North American markets initially rose in the morning on positive inflation figures.
U.S. consumer prices rose 2.6% year-on-year in May, according to the latest personal consumption expenditures index, the Federal Reserve’s main gauge, signaling a continued easing from April’s 2.7% increase and well below the 7.1% peak two years ago.
The Canadian dollar was trading at 73.06 cents per U.S. dollar, compared with 73.05 cents on Thursday.
Jatau said the Canadian dollar remained relatively flat as Canada’s GDP data had little impact on interest rate cut expectations.
“I don’t think it necessarily makes it more likely, but at least it doesn’t make it significantly less likely.”
The widening trajectory of the economic gap between Canada and the United States will put pressure on the Canadian dollar going forward, she said.
“We expect the Canadian dollar to weaken significantly from here.
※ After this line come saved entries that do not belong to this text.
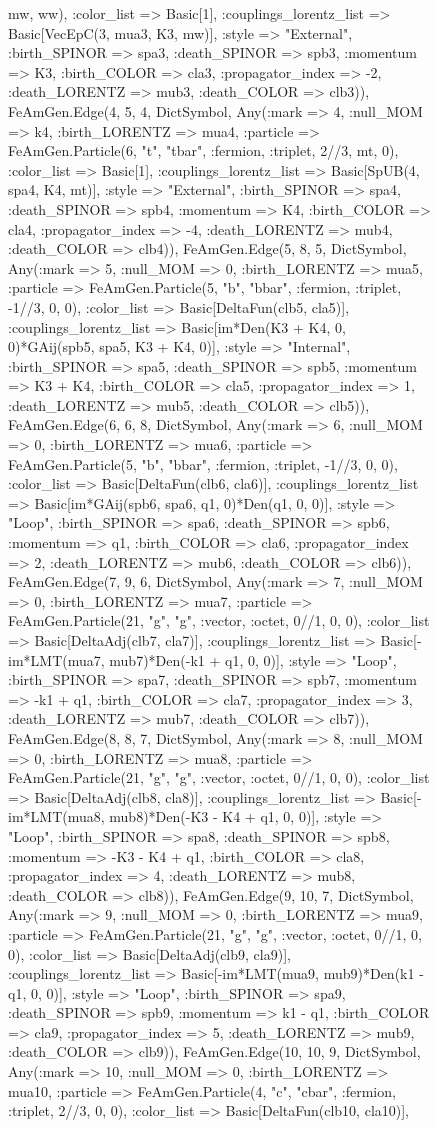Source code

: \documentclass{revtex4}
\begin{document}
\begin{figure}[!htb]
\begin{center}
{mw, ww), :color_list => Basic[1], :couplings_lorentz_list => Basic[VecEpC(3, mua3, K3, mw)], :style => "External", :birth_SPINOR => spa3, :death_SPINOR => spb3, :momentum => K3, :birth_COLOR => cla3, :propagator_index => -2, :death_LORENTZ => mub3, :death_COLOR => clb3)), FeAmGen.Edge(4, 5, 4, Dict{Symbol, Any}(:mark => 4, :null_MOM => k4, :birth_LORENTZ => mua4, :particle => FeAmGen.Particle(6, "t", "tbar", :fermion, :triplet, 2//3, mt, 0), :color_list => Basic[1], :couplings_lorentz_list => Basic[SpUB(4, spa4, K4, mt)], :style => "External", :birth_SPINOR => spa4, :death_SPINOR => spb4, :momentum => K4, :birth_COLOR => cla4, :propagator_index => -4, :death_LORENTZ => mub4, :death_COLOR => clb4)), FeAmGen.Edge(5, 8, 5, Dict{Symbol, Any}(:mark => 5, :null_MOM => 0, :birth_LORENTZ => mua5, :particle => FeAmGen.Particle(5, "b", "bbar", :fermion, :triplet, -1//3, 0, 0), :color_list => Basic[DeltaFun(clb5, cla5)], :couplings_lorentz_list => Basic[im*Den(K3 + K4, 0, 0)*GAij(spb5, spa5, K3 + K4, 0)], :style => "Internal", :birth_SPINOR => spa5, :death_SPINOR => spb5, :momentum => K3 + K4, :birth_COLOR => cla5, :propagator_index => 1, :death_LORENTZ => mub5, :death_COLOR => clb5)), FeAmGen.Edge(6, 6, 8, Dict{Symbol, Any}(:mark => 6, :null_MOM => 0, :birth_LORENTZ => mua6, :particle => FeAmGen.Particle(5, "b", "bbar", :fermion, :triplet, -1//3, 0, 0), :color_list => Basic[DeltaFun(clb6, cla6)], :couplings_lorentz_list => Basic[im*GAij(spb6, spa6, q1, 0)*Den(q1, 0, 0)], :style => "Loop", :birth_SPINOR => spa6, :death_SPINOR => spb6, :momentum => q1, :birth_COLOR => cla6, :propagator_index => 2, :death_LORENTZ => mub6, :death_COLOR => clb6)), FeAmGen.Edge(7, 9, 6, Dict{Symbol, Any}(:mark => 7, :null_MOM => 0, :birth_LORENTZ => mua7, :particle => FeAmGen.Particle(21, "g", "g", :vector, :octet, 0//1, 0, 0), :color_list => Basic[DeltaAdj(clb7, cla7)], :couplings_lorentz_list => Basic[-im*LMT(mua7, mub7)*Den(-k1 + q1, 0, 0)], :style => "Loop", :birth_SPINOR => spa7, :death_SPINOR => spb7, :momentum => -k1 + q1, :birth_COLOR => cla7, :propagator_index => 3, :death_LORENTZ => mub7, :death_COLOR => clb7)), FeAmGen.Edge(8, 8, 7, Dict{Symbol, Any}(:mark => 8, :null_MOM => 0, :birth_LORENTZ => mua8, :particle => FeAmGen.Particle(21, "g", "g", :vector, :octet, 0//1, 0, 0), :color_list => Basic[DeltaAdj(clb8, cla8)], :couplings_lorentz_list => Basic[-im*LMT(mua8, mub8)*Den(-K3 - K4 + q1, 0, 0)], :style => "Loop", :birth_SPINOR => spa8, :death_SPINOR => spb8, :momentum => -K3 - K4 + q1, :birth_COLOR => cla8, :propagator_index => 4, :death_LORENTZ => mub8, :death_COLOR => clb8)), FeAmGen.Edge(9, 10, 7, Dict{Symbol, Any}(:mark => 9, :null_MOM => 0, :birth_LORENTZ => mua9, :particle => FeAmGen.Particle(21, "g", "g", :vector, :octet, 0//1, 0, 0), :color_list => Basic[DeltaAdj(clb9, cla9)], :couplings_lorentz_list => Basic[-im*LMT(mua9, mub9)*Den(k1 - q1, 0, 0)], :style => "Loop", :birth_SPINOR => spa9, :death_SPINOR => spb9, :momentum => k1 - q1, :birth_COLOR => cla9, :propagator_index => 5, :death_LORENTZ => mub9, :death_COLOR => clb9)), FeAmGen.Edge(10, 10, 9, Dict{Symbol, Any}(:mark => 10, :null_MOM => 0, :birth_LORENTZ => mua10, :particle => FeAmGen.Particle(4, "c", "cbar", :fermion, :triplet, 2//3, 0, 0), :color_list => Basic[DeltaFun(clb10, cla10)], }
\end{center}
\end{figure}
\end{document}
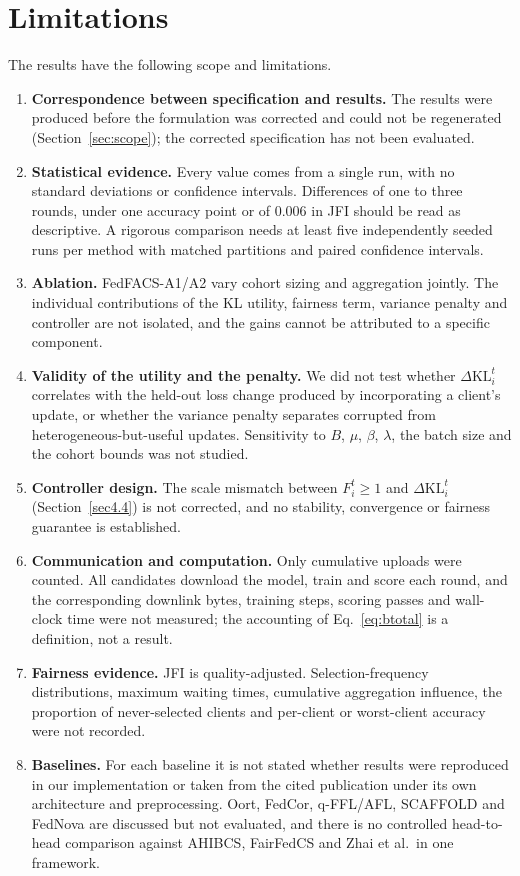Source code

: \documentclass[pdflatex,sn-basic]{sn-jnl}
\newcommand{\KL}{\Delta\mathrm{KL}}
\begin{document}
\section{Limitations}\label{sec:limits}
The results have the following scope and limitations.
\begin{enumerate}
\item \textbf{Correspondence between specification and results.} The results were produced before the formulation was corrected and could not be regenerated (Section~\ref{sec:scope}); the corrected specification has not been evaluated.
\item \textbf{Statistical evidence.} Every value comes from a single run, with no standard deviations or confidence intervals. Differences of one to three rounds, under one accuracy point or of 0.006 in JFI should be read as descriptive. A rigorous comparison needs at least five independently seeded runs per method with matched partitions and paired confidence intervals.
\item \textbf{Ablation.} FedFACS-A1/A2 vary cohort sizing and aggregation jointly. The individual contributions of the KL utility, fairness term, variance penalty and controller are not isolated, and the gains cannot be attributed to a specific component.
\item \textbf{Validity of the utility and the penalty.} We did not test whether $\KL_i^t$ correlates with the held-out loss change produced by incorporating a client's update, or whether the variance penalty separates corrupted from heterogeneous-but-useful updates. Sensitivity to $B$, $\mu$, $\beta$, $\lambda$, the batch size and the cohort bounds was not studied.
\item \textbf{Controller design.} The scale mismatch between $F_i^t\ge1$ and $\KL_i^t$ (Section~\ref{sec4.4}) is not corrected, and no stability, convergence or fairness guarantee is established.
\item \textbf{Communication and computation.} Only cumulative uploads were counted. All candidates download the model, train and score each round, and the corresponding downlink bytes, training steps, scoring passes and wall-clock time were not measured; the accounting of Eq.~\eqref{eq:btotal} is a definition, not a result.
\item \textbf{Fairness evidence.} JFI is quality-adjusted. Selection-frequency distributions, maximum waiting times, cumulative aggregation influence, the proportion of never-selected clients and per-client or worst-client accuracy were not recorded.
\item \textbf{Baselines.} For each baseline it is not stated whether results were reproduced in our implementation or taken from the cited publication under its own architecture and preprocessing. Oort, FedCor, q-FFL/AFL, SCAFFOLD and FedNova are discussed but not evaluated, and there is no controlled head-to-head comparison against AHIBCS, FairFedCS and Zhai et al.\ in one framework.

\end{enumerate}
\end{document}
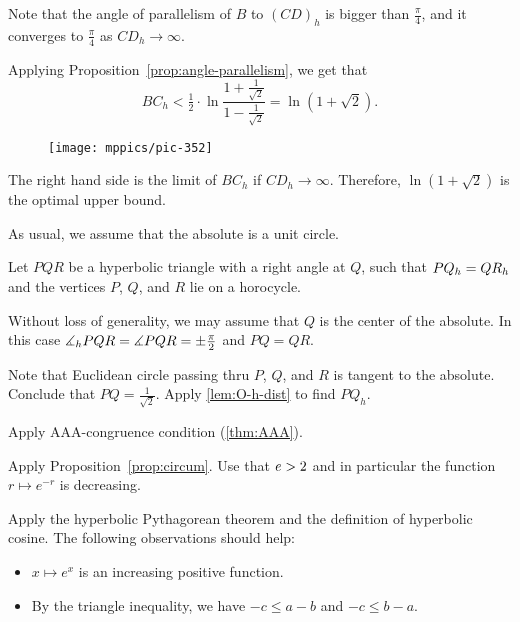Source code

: Note that the angle of parallelism of $B$ to $(CD)_h$ is bigger than $\tfrac\pi4$,
and it converges to $\tfrac\pi4$ as $CD_h\to\infty$.

Applying Proposition~\ref{prop:angle-parallelism},
we get that
$$BC_h<\tfrac12\cdot\ln\frac{1+\frac1{\sqrt{2}}}{1-\frac1{\sqrt{2}}}=\ln\left(1+\sqrt{2}\right).$$

{

\begin{wrapfigure}{r}{45mm}
\vskip-4mm
\centering
\texttt{[image: mppics/pic-352]}
\end{wrapfigure}

The right hand side is the limit of $BC_h$ if $CD_h\to\infty$.
Therefore, $\ln\left(1+\sqrt{2}\right)$ is the optimal upper bound.

As usual, we assume that the absolute is a unit circle.

Let $PQR$ be a hyperbolic triangle
with a right angle at $Q$, such that $PQ_h\z=QR_h$
and the vertices $P$, $Q$, and $R$ 
lie on a horocycle.

Without loss of generality, we may assume that $Q$ is the center of the absolute.
In this case $\measuredangle_hPQR\z=\measuredangle PQR\z=\pm\tfrac\pi2$ and $PQ=QR$.

}

Note that Euclidean circle passing thru $P$, $Q$, and $R$ is tangent to the absolute.
Conclude that $PQ=\tfrac1{\sqrt2}$. 
Apply \ref{lem:O-h-dist} to find $PQ_h$.


Apply AAA-congruence condition (\ref{thm:AAA}).

Apply Proposition~\ref{prop:circum}.
Use that $e\z>2$ and in particular the function $r\mapsto e^{-r}$ is decreasing.

Apply the hyperbolic Pythagorean theorem and the definition of hyperbolic cosine.
The following observations should help:
\begin{itemize}
 \item $x\mapsto e^x$ is an increasing positive function.
 \item By the triangle inequality,  we have $-c\le a-b$ and $-c\le b-a$.
\end{itemize}


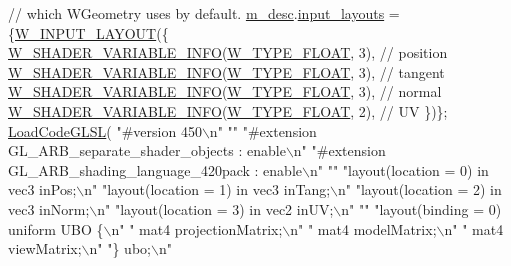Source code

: \begin{DoxyCode}
        \textcolor{comment}{// which WGeometry uses by default.}
        \hyperlink{class_w_shader_a887bf7b5a672bcc901eb8999713d8cfe}{m\_desc}.\hyperlink{struct_w___s_h_a_d_e_r___d_e_s_c_a994385c2ccd44ff6b0879ac15ba035cd}{input\_layouts} = \{\hyperlink{group__engineclass_ga4da83d88937c92af31c7178c6dd76b7a}{W\_INPUT\_LAYOUT}(\{
            \hyperlink{group__engineclass_gac58914f40a8d012635bf7704c3a74409}{W\_SHADER\_VARIABLE\_INFO}(\hyperlink{group__engineclass_ggaeca2b79f62ba669ae9c5dbc516b66522ae4539d4f3784b6d80f44e9dd4867fa00}{W\_TYPE\_FLOAT}, 3), \textcolor{comment}{// position}
            \hyperlink{group__engineclass_gac58914f40a8d012635bf7704c3a74409}{W\_SHADER\_VARIABLE\_INFO}(\hyperlink{group__engineclass_ggaeca2b79f62ba669ae9c5dbc516b66522ae4539d4f3784b6d80f44e9dd4867fa00}{W\_TYPE\_FLOAT}, 3), \textcolor{comment}{// tangent}
            \hyperlink{group__engineclass_gac58914f40a8d012635bf7704c3a74409}{W\_SHADER\_VARIABLE\_INFO}(\hyperlink{group__engineclass_ggaeca2b79f62ba669ae9c5dbc516b66522ae4539d4f3784b6d80f44e9dd4867fa00}{W\_TYPE\_FLOAT}, 3), \textcolor{comment}{// normal}
            \hyperlink{group__engineclass_gac58914f40a8d012635bf7704c3a74409}{W\_SHADER\_VARIABLE\_INFO}(\hyperlink{group__engineclass_ggaeca2b79f62ba669ae9c5dbc516b66522ae4539d4f3784b6d80f44e9dd4867fa00}{W\_TYPE\_FLOAT}, 2), \textcolor{comment}{// UV}
        \})\};
        \hyperlink{class_w_shader_a29cffc471a569bbd669969feed3245d5}{LoadCodeGLSL}(
            \textcolor{stringliteral}{"#version 450\(\backslash\)n"}
            \textcolor{stringliteral}{""}
            \textcolor{stringliteral}{"#extension GL\_ARB\_separate\_shader\_objects : enable\(\backslash\)n"}
            \textcolor{stringliteral}{"#extension GL\_ARB\_shading\_language\_420pack : enable\(\backslash\)n"}
            \textcolor{stringliteral}{""}
            \textcolor{stringliteral}{"layout(location = 0) in vec3 inPos;\(\backslash\)n"}
            \textcolor{stringliteral}{"layout(location = 1) in vec3 inTang;\(\backslash\)n"}
            \textcolor{stringliteral}{"layout(location = 2) in vec3 inNorm;\(\backslash\)n"}
            \textcolor{stringliteral}{"layout(location = 3) in vec2 inUV;\(\backslash\)n"}
            \textcolor{stringliteral}{""}
            \textcolor{stringliteral}{"layout(binding = 0) uniform UBO \{\(\backslash\)n"}
            \textcolor{stringliteral}{"   mat4 projectionMatrix;\(\backslash\)n"}
            \textcolor{stringliteral}{"   mat4 modelMatrix;\(\backslash\)n"}
            \textcolor{stringliteral}{"   mat4 viewMatrix;\(\backslash\)n"}
            \textcolor{stringliteral}{"\} ubo;\(\backslash\)n"}

\end{DoxyCode}
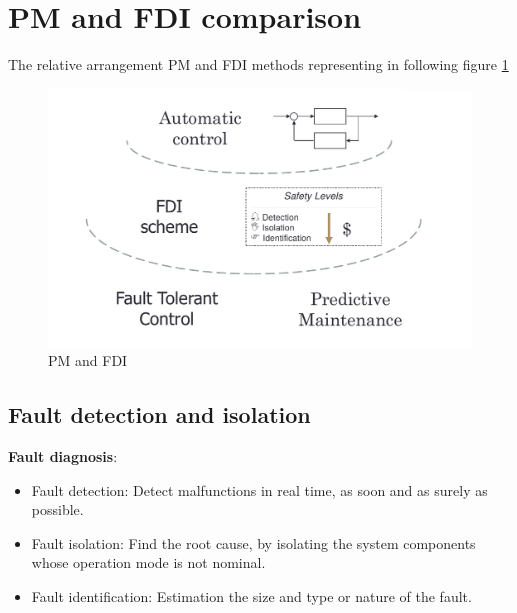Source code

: \documentclass[class=article, crop=false]{standalone}
\begin{document}
\section{PM and FDI comparison}






The relative arrangement PM and FDI methods representing in following
figure \ref{fig:fdi_pm}
\begin{figure}[h!]
    \centering
    \includegraphics[scale=0.3]{FDI_PM.png}
    \caption{PM and FDI }
    \label{fig:fdi_pm}
\end{figure}

\subsection{Fault detection and isolation}



 
\textbf{Fault diagnosis}:
\begin{itemize}
    \item{Fault detection: Detect malfunctions in real time, as soon and as
        surely as possible.}
    \item{Fault isolation: Find the root cause, by isolating the system
        components whose operation mode is not nominal.}
    \item{Fault identification: Estimation the size and type or nature of the
        fault.}
\end{itemize}
\end{document}
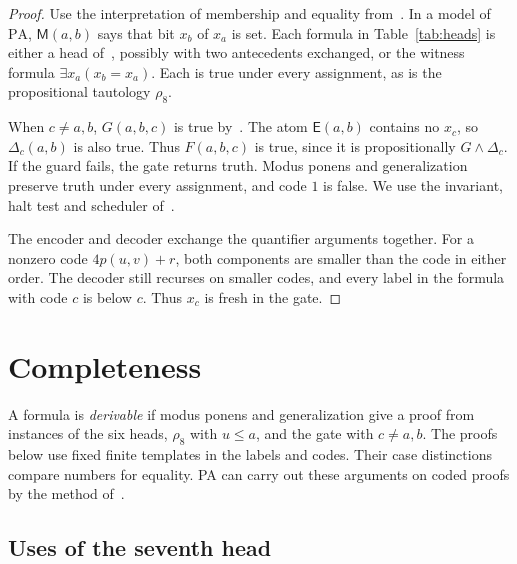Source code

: \documentclass[11pt,letterpaper]{article}
\newcommand{\PA}{\mathrm{PA}}
\newcommand{\Mc}{\mathsf{M}}
\newcommand{\Ec}{\mathsf{E}}
\begin{document}
\begin{proof}
Use the interpretation of membership and equality
from~\cite[\S4.2]{pa209}. In a model of $\PA$, $\Mc(a,b)$ says that
bit $x_b$ of $x_a$ is set. Each formula in Table~\ref{tab:heads} is
either a head of~\cite{pa209}, possibly with two antecedents exchanged,
or the witness formula $\exists x_a(x_b=x_a)$. Each is true under every
assignment, as is the propositional tautology $\rho_8$.

When $c\ne a,b$, $G(a,b,c)$ is true by~\cite{pa209}. The atom
$\Ec(a,b)$ contains no $x_c$, so $\Delta_c(a,b)$ is also true. Thus
$F(a,b,c)$ is true, since it is propositionally $G\wedge\Delta_c$.
If the guard fails, the gate returns truth. Modus ponens and
generalization preserve truth under every assignment, and code $1$
is false. We use the invariant, halt test and scheduler
of~\cite[\S4.2]{pa209}.

The encoder and decoder exchange the quantifier arguments together.
For a nonzero code $4p(u,v)+r$, both components are smaller than the
code in either order. The decoder still recurses on smaller codes, and
every label in the formula with code $c$ is below $c$. Thus $x_c$ is
fresh in the gate.
\end{proof}

\section{Completeness}\label{sec:complete}

A formula is \emph{derivable} if modus ponens and generalization give
a proof from instances of the six heads, $\rho_8$ with $u\le a$, and
the gate with $c\ne a,b$. The proofs below use fixed finite templates
in the labels and codes. Their case distinctions compare numbers
for equality. PA can carry out these arguments on coded proofs by the
method of~\cite[\S6.1]{pa209}.

\subsection{Uses of the seventh head}
\end{document}
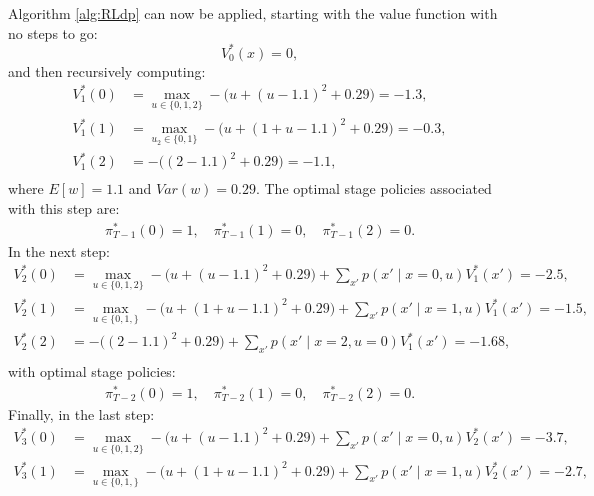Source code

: \begin{example}
Algorithm \ref{alg:RLdp} can now be applied, starting with the value function with no steps to go:
\begin{equation*}
V^*_0(x) = 0,
\end{equation*}
and then recursively computing:
\begin{equation*}
\begin{split}
V^*_1(0) &= \underset{u \in \{0,1,2\}}{\max} -\big(u + (u - 1.1)^2 + 0.29\big) = -1.3, \\
V^*_1(1) &= \underset{u_2 \in \{0,1\}}{\max} -\big(u + (1 + u - 1.1)^2 + 0.29\big) = -0.3,\\
V^*_1(2) &= -\big((2 - 1.1)^2 + 0.29\big) = -1.1, \\
\end{split}
\end{equation*}
where $E[w] = 1.1$ and $Var(w) = 0.29$.
The optimal stage policies associated with this step are:
\begin{equation*}
\begin{split}
\pi^*_{T-1}(0) = 1, \quad \pi^*_{T-1}(1) = 0, \quad \pi^*_{T-1}(2) = 0.
\end{split}
\end{equation*}
In the next step:
\begin{equation*}
\begin{split}
V^*_2(0) &= \underset{u \in \{0,1,2\}}{\max} -\big(u + (u - 1.1)^2 + 0.29\big) + \sum_{x'} p(x' \mid x=0, u)V^*_1(x') = -2.5, \\
V^*_2(1) &= \underset{u \in \{0,1,\}}{\max} -\big(u + (1 + u - 1.1)^2 + 0.29\big) + \sum_{x'} p(x' \mid x=1, u)V^*_1(x') = -1.5,\\
V^*_2(2) &= -\big((2 - 1.1)^2 + 0.29\big) + \sum_{x'} p(x' \mid x=2, u=0)V^*_1(x') = -1.68,\\
\end{split}
\end{equation*}
with optimal stage policies:
\begin{equation*}
\begin{split}
\pi^*_{T-2}(0) = 1, \quad \pi^*_{T-2}(1) = 0, \quad \pi^*_{T-2}(2) = 0.
\end{split}
\end{equation*}
Finally, in the last step:
\begin{equation*}
\begin{split}
V^*_3(0) &= \underset{u \in \{0,1,2\}}{\max} -\big(u + (u - 1.1)^2 + 0.29\big) + \sum_{x'} p(x' \mid x=0, u)V^*_2(x') = -3.7, \\
V^*_3(1) &= \underset{u \in \{0,1,\}}{\max} -\big(u + (1 + u - 1.1)^2 + 0.29\big)  + \sum_{x'} p(x' \mid x=1, u)V^*_2(x')= -2.7,\\

\end{split}
\end{equation*}
\end{example}
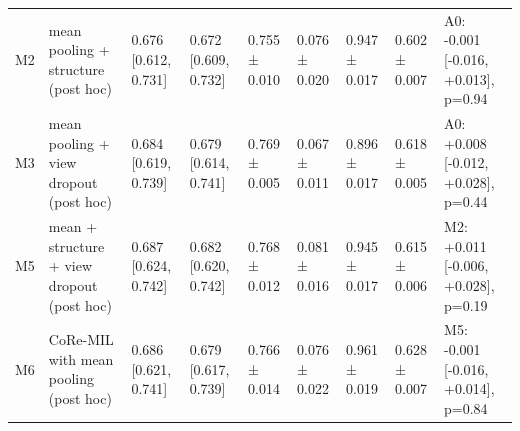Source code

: \begin{table}
\begin{tabular}{lllllllll}
M2 & mean pooling + structure (post hoc) & 0.676 [0.612, 0.731] & 0.672 [0.609, 0.732] & 0.755 ± 0.010 & 0.076 ± 0.020 & 0.947 ± 0.017 & 0.602 ± 0.007 & A0: -0.001 [-0.016, +0.013], p=0.94 \\
M3 & mean pooling + view dropout (post hoc) & 0.684 [0.619, 0.739] & 0.679 [0.614, 0.741] & 0.769 ± 0.005 & 0.067 ± 0.011 & 0.896 ± 0.017 & 0.618 ± 0.005 & A0: +0.008 [-0.012, +0.028], p=0.44 \\
M5 & mean + structure + view dropout (post hoc) & 0.687 [0.624, 0.742] & 0.682 [0.620, 0.742] & 0.768 ± 0.012 & 0.081 ± 0.016 & 0.945 ± 0.017 & 0.615 ± 0.006 & M2: +0.011 [-0.006, +0.028], p=0.19 \\
M6 & CoRe-MIL with mean pooling (post hoc) & 0.686 [0.621, 0.741] & 0.679 [0.617, 0.739] & 0.766 ± 0.014 & 0.076 ± 0.022 & 0.961 ± 0.019 & 0.628 ± 0.007 & M5: -0.001 [-0.016, +0.014], p=0.84 \\
\bottomrule
\end{tabular}
\end{table}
We expect the Canadian dollar to reflect the growth environment, particularly versus the U.S.”
Jatau said he was hoping to see a market reaction to the US dollar after Thursday’s presidential debate, but the reaction was fairly muted.
“I don’t think the market has priced in the election outcome at all yet.”
August crude oil futures fell 20 cents to $81.54 per barrel, while August natural gas futures fell 8 cents to $2.60 per mmBTU.
August gold futures rose $3 to $2,339.60 an ounce, while September copper futures rose 4 cents to $4.39 a pound.